§ **DESCRIPTION OF THE TASK**
All that is needed is the line containing "这里提到的一切背后都依赖的是" together with each line after it, transcribed exactly to the end of the records.

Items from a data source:
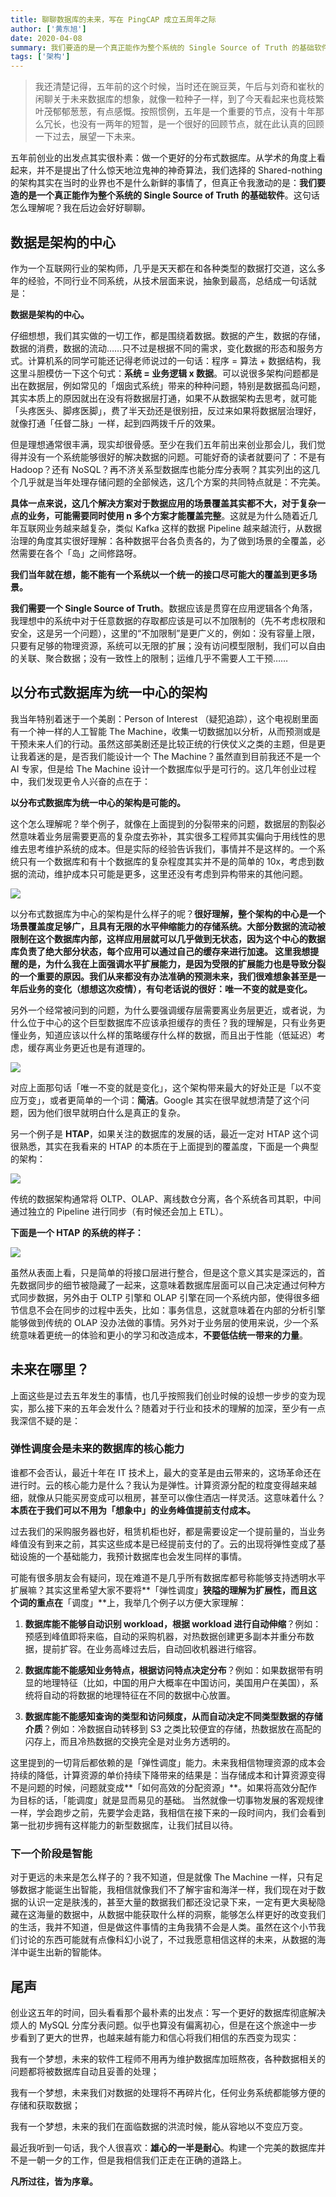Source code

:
 ```yaml
---
title: 聊聊数据库的未来，写在 PingCAP 成立五周年之际
author: ['黄东旭']
date: 2020-04-08
summary: 我们要造的是一个真正能作为整个系统的 Single Source of Truth 的基础软件。
tags: ['架构']
---
```

>我还清楚记得，五年前的这个时候，当时还在豌豆荚，午后与刘奇和崔秋的闲聊关于未来数据库的想象，就像一粒种子一样，到了今天看起来也竟枝繁叶茂郁郁葱葱，有点感慨。按照惯例，五年是一个重要的节点，没有十年那么冗长，也没有一两年的短暂，是一个很好的回顾节点，就在此认真的回顾一下过去，展望一下未来。

五年前创业的出发点其实很朴素：做一个更好的分布式数据库。从学术的角度上看起来，并不是提出了什么惊天地泣鬼神的神奇算法，我们选择的 Shared-nothing 的架构其实在当时的业界也不是什么新鲜的事情了，但真正令我激动的是：**我们要造的是一个真正能作为整个系统的 Single Source of Truth 的基础软件**。这句话怎么理解呢？我在后边会好好聊聊。

## 数据是架构的中心

作为一个互联网行业的架构师，几乎是天天都在和各种类型的数据打交道，这么多年的经验，不同行业不同系统，从技术层面来说，抽象到最高，总结成一句话就是：

**数据是架构的中心。**

仔细想想，我们其实做的一切工作，都是围绕着数据。数据的产生，数据的存储，数据的消费，数据的流动……只不过是根据不同的需求，变化数据的形态和服务方式。计算机系的同学可能还记得老师说过的一句话：程序 = 算法 + 数据结构，我这里斗胆模仿一下这个句式：**系统 = 业务逻辑 x 数据**。可以说很多架构问题都是出在数据层，例如常见的「烟囱式系统」带来的种种问题，特别是数据孤岛问题，其实本质上的原因就出在没有将数据层打通，如果不从数据架构去思考，就可能「头疼医头、脚疼医脚」，费了半天劲还是很别扭，反过来如果将数据层治理好，就像打通「任督二脉」一样，起到四两拨千斤的效果。

但是理想通常很丰满，现实却很骨感。至少在我们五年前出来创业那会儿，我们觉得并没有一个系统能够很好的解决数据的问题。可能好奇的读者就要问了：不是有 Hadoop？还有 NoSQL？再不济关系型数据库也能分库分表啊？其实列出的这几个几乎就是当年处理存储问题的全部候选，这几个方案的共同特点就是：不完美。

**具体一点来说，这几个解决方案对于数据应用的场景覆盖其实都不大，对于复杂一点的业务，可能需要同时使用 n 多个方案才能覆盖完整**。这就是为什么随着近几年互联网业务越来越复杂，类似 Kafka 这样的数据 Pipeline 越来越流行，从数据治理的角度其实很好理解：各种数据平台各负责各的，为了做到场景的全覆盖，必然需要在各个「岛」之间修路呀。

**我们当年就在想，能不能有一个系统以一个统一的接口尽可能大的覆盖到更多场景。**

**我们需要一个 Single Source of Truth**。数据应该是贯穿在应用逻辑各个角落，我理想中的系统中对于任意数据的存取都应该是可以不加限制的（先不考虑权限和安全，这是另一个问题），这里的“不加限制”是更广义的，例如：没有容量上限，只要有足够的物理资源，系统可以无限的扩展；没有访问模型限制，我们可以自由的关联、聚合数据；没有一致性上的限制；运维几乎不需要人工干预……

## 以分布式数据库为统一中心的架构

我当年特别着迷于一个美剧：Person of Interest （疑犯追踪），这个电视剧里面有一个神一样的人工智能 The Machine，收集一切数据加以分析，从而预测或是干预未来人们的行动。虽然这部美剧还是比较正统的行侠仗义之类的主题，但是更让我着迷的是，是否我们能设计一个 The Machine？虽然直到目前我还不是一个 AI 专家，但是给 The Machine 设计一个数据库似乎是可行的。这几年创业过程中，我们发现更令人兴奋的点在于：

**以分布式数据库为统一中心的架构是可能的。**

这个怎么理解呢？举个例子，就像在上面提到的分裂带来的问题，数据层的割裂必然意味着业务层需要更高的复杂度去弥补，其实很多工程师其实偏向于用线性的思维去思考维护系统的成本。但是实际的经验告诉我们，事情并不是这样的。一个系统只有一个数据库和有十个数据库的复杂程度其实并不是的简单的 10x，考虑到数据的流动，维护成本只可能是更多，这里还没有考虑到异构带来的其他问题。

![](https://download.pingcap.com/images/blog/talk-about-the-future-of-databese-on-5th-anniversary-of-pingcap/1-framework.png)

以分布式数据库为中心的架构是什么样子的呢？**很好理解，整个架构的中心是一个场景覆盖度足够广，且具有无限的水平伸缩能力的存储系统。大部分数据的流动被限制在这个数据库内部，这样应用层就可以几乎做到无状态，因为这个中心的数据库负责了绝大部分状态，每个应用可以通过自己的缓存来进行加速。
这里我想提醒的是，为什么我在上面强调水平扩展能力，是因为受限的扩展能力也是导致分裂的一个重要的原因。我们从来都没有办法准确的预测未来，我们很难想象甚至是一年后业务的变化（想想这次疫情），有句老话说的很好：唯一不变的就是变化。**

另外一个经常被问到的问题，为什么要强调缓存层需要离业务层更近，或者说，为什么位于中心的这个巨型数据库不应该承担缓存的责任？我的理解是，只有业务更懂业务，知道应该以什么样的策略缓存什么样的数据，而且出于性能（低延迟）考虑，缓存离业务更近也是有道理的。

![](https://download.pingcap.com/images/blog/talk-about-the-future-of-databese-on-5th-anniversary-of-pingcap/2-distributed-database.png)

对应上面那句话「唯一不变的就是变化」，这个架构带来最大的好处正是「以不变应万变」，或者更简单的一个词：**简洁**。Google 其实在很早就想清楚了这个问题，因为他们很早就明白什么是真正的复杂。

另一个例子是 **HTAP**，如果关注的数据库的发展的话，最近一定对 HTAP 这个词很熟悉，其实在我看来的 HTAP 的本质在于上面提到的覆盖度，下面是一个典型的架构：

![](https://download.pingcap.com/images/blog/talk-about-the-future-of-databese-on-5th-anniversary-of-pingcap/3-htap-framework.png)

传统的数据架构通常将 OLTP、OLAP、离线数仓分离，各个系统各司其职，中间通过独立的 Pipeline 进行同步（有时候还会加上 ETL）。

**下面是一个 HTAP 的系统的样子：**

![](https://download.pingcap.com/images/blog/talk-about-the-future-of-databese-on-5th-anniversary-of-pingcap/4-htap.png)

虽然从表面上看，只是简单的将接口层进行整合，但是这个意义其实是深远的，首先数据同步的细节被隐藏了一起来，这意味着数据库层面可以自己决定通过何种方式同步数据，另外由于 OLTP 引擎和 OLAP 引擎在同一个系统内部，使得很多细节信息不会在同步的过程中丢失，比如：事务信息，这就意味着在内部的分析引擎能够做到传统的 OLAP 没办法做的事情。另外对于业务层的使用来说，少一个系统意味着更统一的体验和更小的学习和改造成本，**不要低估统一带来的力量**。

## 未来在哪里？

上面这些是过去五年发生的事情，也几乎按照我们创业时候的设想一步步的变为现实，那么接下来的五年会发什么？随着对于行业和技术的理解的加深，至少有一点我深信不疑的是：

### 弹性调度会是未来的数据库的核心能力

谁都不会否认，最近十年在 IT 技术上，最大的变革是由云带来的，这场革命还在进行时。云的核心能力是什么？我认为是弹性。计算资源分配的粒度变得越来越细，就像从只能买房变成可以租房，甚至可以像住酒店一样灵活。这意味着什么？**本质在于我们可以不用为「想象中」的业务峰值提前支付成本。**

过去我们的采购服务器也好，租赁机柜也好，都是需要设定一个提前量的，当业务峰值没有到来之前，其实这些成本是已经提前支付的了。云的出现将弹性变成了基础设施的一个基础能力，我预计数据库也会发生同样的事情。

可能有很多朋友会有疑问，现在难道不是几乎所有数据库都号称能够支持透明水平扩展嘛？其实这里希望大家不要将**「弹性调度」**狭隘的理解为扩展性，而且这个词的重点在**「调度」**上，我举几个例子以方便大家理解：

1. **数据库能不能够自动识别 workload，根据 workload 进行自动伸缩**？例如：预感到峰值即将来临，自动的采购机器，对热数据创建更多副本并重分布数据，提前扩容。在业务高峰过去后，自动回收机器进行缩容。

2. **数据库能不能感知业务特点，根据访问特点决定分布**？例如：如果数据带有明显的地理特征（比如，中国的用户大概率在中国访问，美国用户在美国），系统将自动的将数据的地理特征在不同的数据中心放置。

3. **数据库能不能感知查询的类型和访问频度，从而自动决定不同类型数据的存储介质**？例如：冷数据自动转移到 S3 之类比较便宜的存储，热数据放在高配的闪存上，而且冷热数据的交换完全是对业务方透明的。

这里提到的一切背后都依赖的是「弹性调度」能力。未来我相信物理资源的成本会持续的降低，计算资源的单价持续下降带来的结果是：当存储成本和计算资源变得不是问题的时候，问题就变成**「如何高效的分配资源」**。如果将高效分配作为目标的话，「能调度」就是显而易见的基础。
当然就像一切事物发展的客观规律一样，学会跑步之前，先要学会走路，我相信在接下来的一段时间内，我们会看到第一批初步拥有这样能力的新型数据库，让我们拭目以待。

### 下一个阶段是智能

对于更远的未来是怎么样子的？我不知道，但是就像 The Machine 一样，只有足够数据才能诞生出智能，我相信就像我们不了解宇宙和海洋一样，我们现在对于数据的认识一定是肤浅的，甚至大量的数据我们都还没记录下来，一定有更大奥秘隐藏在这海量的数据中，从数据中能获取什么样的洞察，能够怎么样更好的改变我们的生活，我并不知道，但是做这件事情的主角我猜不会是人类。虽然在这个小节我们讨论的东西可能就有点像科幻小说了，不过我愿意相信这样的未来，从数据的海洋中诞生出新的智能体。

## 尾声

创业这五年的时间，回头看看那个最朴素的出发点：写一个更好的数据库彻底解决烦人的 MySQL 分库分表问题。似乎也算没有偏离初心，但是在这个旅途中一步步看到了更大的世界，也越来越有能力和信心将我们相信的东西变为现实：

我有一个梦想，未来的软件工程师不用再为维护数据库加班熬夜，各种数据相关的问题都将被数据库自动且妥善的处理；

我有一个梦想，未来我们对数据的处理将不再碎片化，任何业务系统都能够方便的存储和获取数据；

我有一个梦想，未来的我们在面临数据的洪流时候，能从容地以不变应万变。

最近我听到一句话，我个人很喜欢：**雄心的一半是耐心**。构建一个完美的数据库并不是一朝一夕的工作，但是我相信我们正走在正确的道路上。

**凡所过往，皆为序章。**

§ **EXERCISE SOLUTION**
这里提到的一切背后都依赖的是「弹性调度」能力。未来我相信物理资源的成本会持续的降低，计算资源的单价持续下降带来的结果是：当存储成本和计算资源变得不是问题的时候，问题就变成**「如何高效的分配资源」**。如果将高效分配作为目标的话，「能调度」就是显而易见的基础。
当然就像一切事物发展的客观规律一样，学会跑步之前，先要学会走路，我相信在接下来的一段时间内，我们会看到第一批初步拥有这样能力的新型数据库，让我们拭目以待。

### 下一个阶段是智能

对于更远的未来是怎么样子的？我不知道，但是就像 The Machine 一样，只有足够数据才能诞生出智能，我相信就像我们不了解宇宙和海洋一样，我们现在对于数据的认识一定是肤浅的，甚至大量的数据我们都还没记录下来，一定有更大奥秘隐藏在这海量的数据中，从数据中能获取什么样的洞察，能够怎么样更好的改变我们的生活，我并不知道，但是做这件事情的主角我猜不会是人类。虽然在这个小节我们讨论的东西可能就有点像科幻小说了，不过我愿意相信这样的未来，从数据的海洋中诞生出新的智能体。

## 尾声

创业这五年的时间，回头看看那个最朴素的出发点：写一个更好的数据库彻底解决烦人的 MySQL 分库分表问题。似乎也算没有偏离初心，但是在这个旅途中一步步看到了更大的世界，也越来越有能力和信心将我们相信的东西变为现实：

我有一个梦想，未来的软件工程师不用再为维护数据库加班熬夜，各种数据相关的问题都将被数据库自动且妥善的处理；

我有一个梦想，未来我们对数据的处理将不再碎片化，任何业务系统都能够方便的存储和获取数据；

我有一个梦想，未来的我们在面临数据的洪流时候，能从容地以不变应万变。

最近我听到一句话，我个人很喜欢：**雄心的一半是耐心**。构建一个完美的数据库并不是一朝一夕的工作，但是我相信我们正走在正确的道路上。

**凡所过往，皆为序章。**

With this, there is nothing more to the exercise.